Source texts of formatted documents
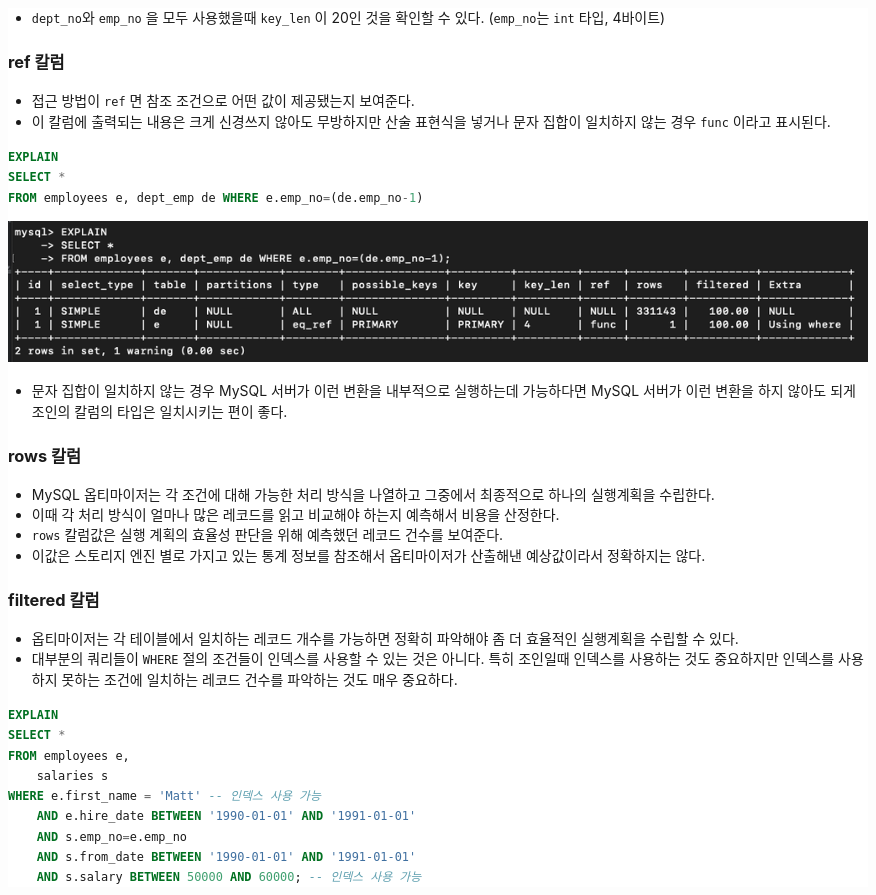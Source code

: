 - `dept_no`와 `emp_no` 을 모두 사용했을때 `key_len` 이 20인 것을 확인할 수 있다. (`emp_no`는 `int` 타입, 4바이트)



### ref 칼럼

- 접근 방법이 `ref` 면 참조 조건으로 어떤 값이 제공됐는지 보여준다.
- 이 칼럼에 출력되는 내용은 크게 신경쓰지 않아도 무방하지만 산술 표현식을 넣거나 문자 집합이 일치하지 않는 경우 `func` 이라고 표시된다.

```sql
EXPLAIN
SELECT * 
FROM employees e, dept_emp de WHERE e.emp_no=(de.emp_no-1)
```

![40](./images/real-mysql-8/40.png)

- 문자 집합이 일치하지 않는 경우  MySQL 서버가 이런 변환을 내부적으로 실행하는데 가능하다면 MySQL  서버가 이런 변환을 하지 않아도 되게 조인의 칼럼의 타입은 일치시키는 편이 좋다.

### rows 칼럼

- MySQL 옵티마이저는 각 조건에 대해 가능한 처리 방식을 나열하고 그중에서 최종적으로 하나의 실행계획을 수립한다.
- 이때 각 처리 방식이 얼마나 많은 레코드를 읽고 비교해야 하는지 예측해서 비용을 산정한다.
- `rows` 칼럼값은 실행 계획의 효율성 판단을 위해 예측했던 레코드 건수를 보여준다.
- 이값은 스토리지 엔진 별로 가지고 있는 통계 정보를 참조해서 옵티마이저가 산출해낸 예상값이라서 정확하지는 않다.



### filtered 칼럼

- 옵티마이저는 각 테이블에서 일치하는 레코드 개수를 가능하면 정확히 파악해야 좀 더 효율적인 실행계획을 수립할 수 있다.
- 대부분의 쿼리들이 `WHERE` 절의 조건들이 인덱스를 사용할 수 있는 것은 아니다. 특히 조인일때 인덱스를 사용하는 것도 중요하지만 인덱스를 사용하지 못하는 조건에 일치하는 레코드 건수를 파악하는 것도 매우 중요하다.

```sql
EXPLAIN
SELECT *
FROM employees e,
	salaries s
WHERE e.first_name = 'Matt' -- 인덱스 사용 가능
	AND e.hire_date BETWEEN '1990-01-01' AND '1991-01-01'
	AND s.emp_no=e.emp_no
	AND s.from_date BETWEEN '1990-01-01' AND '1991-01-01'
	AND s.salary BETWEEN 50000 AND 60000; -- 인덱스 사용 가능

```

> [Work request]: Could you repeat all of the data exactly, minus the pictures?

> [Response]:
Source code

: - `dept_no`와 `emp_no` 을 모두 사용했을때 `key_len` 이 20인 것을 확인할 수 있다. (`emp_no`는 `int` 타입, 4바이트)



### ref 칼럼

- 접근 방법이 `ref` 면 참조 조건으로 어떤 값이 제공됐는지 보여준다.
- 이 칼럼에 출력되는 내용은 크게 신경쓰지 않아도 무방하지만 산술 표현식을 넣거나 문자 집합이 일치하지 않는 경우 `func` 이라고 표시된다.

```sql
EXPLAIN
SELECT * 
FROM employees e, dept_emp de WHERE e.emp_no=(de.emp_no-1)
```

![40](./images/real-mysql-8/40.png)

- 문자 집합이 일치하지 않는 경우  MySQL 서버가 이런 변환을 내부적으로 실행하는데 가능하다면 MySQL  서버가 이런 변환을 하지 않아도 되게 조인의 칼럼의 타입은 일치시키는 편이 좋다.

### rows 칼럼

- MySQL 옵티마이저는 각 조건에 대해 가능한 처리 방식을 나열하고 그중에서 최종적으로 하나의 실행계획을 수립한다.
- 이때 각 처리 방식이 얼마나 많은 레코드를 읽고 비교해야 하는지 예측해서 비용을 산정한다.
- `rows` 칼럼값은 실행 계획의 효율성 판단을 위해 예측했던 레코드 건수를 보여준다.
- 이값은 스토리지 엔진 별로 가지고 있는 통계 정보를 참조해서 옵티마이저가 산출해낸 예상값이라서 정확하지는 않다.



### filtered 칼럼

- 옵티마이저는 각 테이블에서 일치하는 레코드 개수를 가능하면 정확히 파악해야 좀 더 효율적인 실행계획을 수립할 수 있다.
- 대부분의 쿼리들이 `WHERE` 절의 조건들이 인덱스를 사용할 수 있는 것은 아니다. 특히 조인일때 인덱스를 사용하는 것도 중요하지만 인덱스를 사용하지 못하는 조건에 일치하는 레코드 건수를 파악하는 것도 매우 중요하다.

```sql
EXPLAIN
SELECT *
FROM employees e,
	salaries s
WHERE e.first_name = 'Matt' -- 인덱스 사용 가능
	AND e.hire_date BETWEEN '1990-01-01' AND '1991-01-01'
	AND s.emp_no=e.emp_no
	AND s.from_date BETWEEN '1990-01-01' AND '1991-01-01'
	AND s.salary BETWEEN 50000 AND 60000; -- 인덱스 사용 가능

```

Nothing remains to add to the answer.